* **Task prompt**: The line containing "Juego del Ahorcado creado con Java." marks where copying starts, so set down that line and each one after it exactly, through the end of the records.

(Stored data entries)
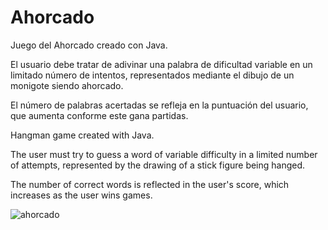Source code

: # Ahorcado

Juego del Ahorcado creado con Java.  

El usuario debe tratar de adivinar una palabra de dificultad variable en un limitado número de intentos, representados mediante el dibujo de un monigote siendo ahorcado.  

El número de palabras acertadas se refleja en la puntuación del usuario, que aumenta conforme este gana partidas.


Hangman game created with Java.  

The user must try to guess a word of variable difficulty in a limited number of attempts, represented by the drawing of a stick figure being hanged.  

The number of correct words is reflected in the user's score, which increases as the user wins games.  

![ahorcado](https://github.com/ricardobar96/Ahorcado/assets/73242474/1a68879f-9202-4396-91c1-afa87d35e98e)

* **Task result**:
Juego del Ahorcado creado con Java.  

El usuario debe tratar de adivinar una palabra de dificultad variable en un limitado número de intentos, representados mediante el dibujo de un monigote siendo ahorcado.  

El número de palabras acertadas se refleja en la puntuación del usuario, que aumenta conforme este gana partidas.


Hangman game created with Java.  

The user must try to guess a word of variable difficulty in a limited number of attempts, represented by the drawing of a stick figure being hanged.  

The number of correct words is reflected in the user's score, which increases as the user wins games.  

![ahorcado](https://github.com/ricardobar96/Ahorcado/assets/73242474/1a68879f-9202-4396-91c1-afa87d35e98e)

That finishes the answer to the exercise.